King James Onlyists have a habit of making much out of what are actually rather minor differences between the KJV and other Bible translations. In most cases, the two turn out to actually be saying the very same thing, just in different words. Many other times, the difference is real, so far as it goes, but is actually only a matter of specificity. One translation will use a word or phrase that can be read more broadly while the other will be more narrow and precise, but the broad meaning contains the narrow one within it. For example, if one translation were to say that a man was attacked by wolves and the other by wild beasts, these translations would be different but they would not be in conflict. Wolves are wild beasts. One version is simply more precise, the other allowing that the Greek or Hebrew word may have been referring to some other kind of hostile animal. This is exactly the kind of difference we find in Titus 3:10, where the KJV uses the word “heretic” for a term which modern versions render as “factious man”. Since some King James Only advocates make much of this passage, it is worth examining.

Versions of the Verse

The verse in question reads as follows:

“A man that is an heretick after the first and second admonition reject,” (Titus 3:10, KJV).

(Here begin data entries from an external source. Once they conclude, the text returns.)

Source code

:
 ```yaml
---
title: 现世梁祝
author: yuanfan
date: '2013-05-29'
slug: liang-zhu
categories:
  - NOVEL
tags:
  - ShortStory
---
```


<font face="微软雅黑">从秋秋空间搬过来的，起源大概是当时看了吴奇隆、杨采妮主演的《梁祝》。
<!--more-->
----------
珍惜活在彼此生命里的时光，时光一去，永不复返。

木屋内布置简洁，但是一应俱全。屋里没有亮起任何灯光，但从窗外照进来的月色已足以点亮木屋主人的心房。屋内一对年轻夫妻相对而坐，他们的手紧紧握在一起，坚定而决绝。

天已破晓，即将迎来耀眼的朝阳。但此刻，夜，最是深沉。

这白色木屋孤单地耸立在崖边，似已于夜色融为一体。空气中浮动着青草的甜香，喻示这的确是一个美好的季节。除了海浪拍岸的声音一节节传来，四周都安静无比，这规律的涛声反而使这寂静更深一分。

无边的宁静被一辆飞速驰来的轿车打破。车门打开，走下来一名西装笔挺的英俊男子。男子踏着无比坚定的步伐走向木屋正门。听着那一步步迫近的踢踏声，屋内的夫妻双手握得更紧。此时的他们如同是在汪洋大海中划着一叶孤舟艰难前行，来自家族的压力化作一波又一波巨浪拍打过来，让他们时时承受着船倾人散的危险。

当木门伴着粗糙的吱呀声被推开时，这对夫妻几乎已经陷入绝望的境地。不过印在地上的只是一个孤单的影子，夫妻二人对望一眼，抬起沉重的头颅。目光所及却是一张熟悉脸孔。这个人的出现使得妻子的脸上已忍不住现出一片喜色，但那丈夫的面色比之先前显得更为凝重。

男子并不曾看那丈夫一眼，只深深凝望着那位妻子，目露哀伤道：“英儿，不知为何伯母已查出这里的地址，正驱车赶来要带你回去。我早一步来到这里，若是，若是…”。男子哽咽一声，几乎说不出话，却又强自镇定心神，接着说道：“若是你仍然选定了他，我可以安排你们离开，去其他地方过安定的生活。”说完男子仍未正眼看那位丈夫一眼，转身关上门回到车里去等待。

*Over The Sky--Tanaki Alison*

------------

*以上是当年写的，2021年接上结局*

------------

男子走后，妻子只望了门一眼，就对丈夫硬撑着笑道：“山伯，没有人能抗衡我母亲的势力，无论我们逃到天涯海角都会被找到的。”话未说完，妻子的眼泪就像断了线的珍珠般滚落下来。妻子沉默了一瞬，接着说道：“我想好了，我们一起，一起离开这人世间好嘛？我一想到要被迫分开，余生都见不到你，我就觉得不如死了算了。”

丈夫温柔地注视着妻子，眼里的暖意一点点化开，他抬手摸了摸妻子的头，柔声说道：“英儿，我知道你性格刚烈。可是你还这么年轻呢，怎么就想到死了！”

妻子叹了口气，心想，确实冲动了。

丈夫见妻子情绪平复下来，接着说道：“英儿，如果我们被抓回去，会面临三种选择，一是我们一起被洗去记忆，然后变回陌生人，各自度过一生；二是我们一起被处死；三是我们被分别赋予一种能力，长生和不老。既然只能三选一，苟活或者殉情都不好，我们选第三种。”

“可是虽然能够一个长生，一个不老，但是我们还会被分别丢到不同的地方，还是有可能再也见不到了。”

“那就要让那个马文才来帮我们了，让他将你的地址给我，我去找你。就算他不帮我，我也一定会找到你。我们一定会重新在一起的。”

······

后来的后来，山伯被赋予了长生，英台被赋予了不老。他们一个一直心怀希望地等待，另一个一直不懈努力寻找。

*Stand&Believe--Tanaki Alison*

“Reject a factious man after a first and second warning,” (Titus 3:10, NASB).

The difference here lies in what sort of man Paul is telling Titus to reject. Is he referring to a heretic or a factious man? Most modern translations basically agree with the NASB here, just with different wording. The ESV, for example, says a “person who stirs up division,” while most others read a “divisive man”.1 Interestingly, a few of the pre-KJV English translations of the 16th century had a reading somewhat in the middle, speaking of “a man that is an author of sects.”2 As noted above, these readings are not really contradictory but rather vary only in specificity. Heretics are sectarians, but not every “author of a sect” is necessarily a heretic. A sect, or faction, may be entirely orthodox in doctrine but divide for other reasons. In the same way, all sectarians are divisive, but a man might be divisive without authoring a sect. What we have in these terms are concentric circles, with the broader terms containing the narrower ones. None of these translations contradicts the others, some are simply more general and allow a wider application than others.

Changes in Language: Is “factious man” even a change?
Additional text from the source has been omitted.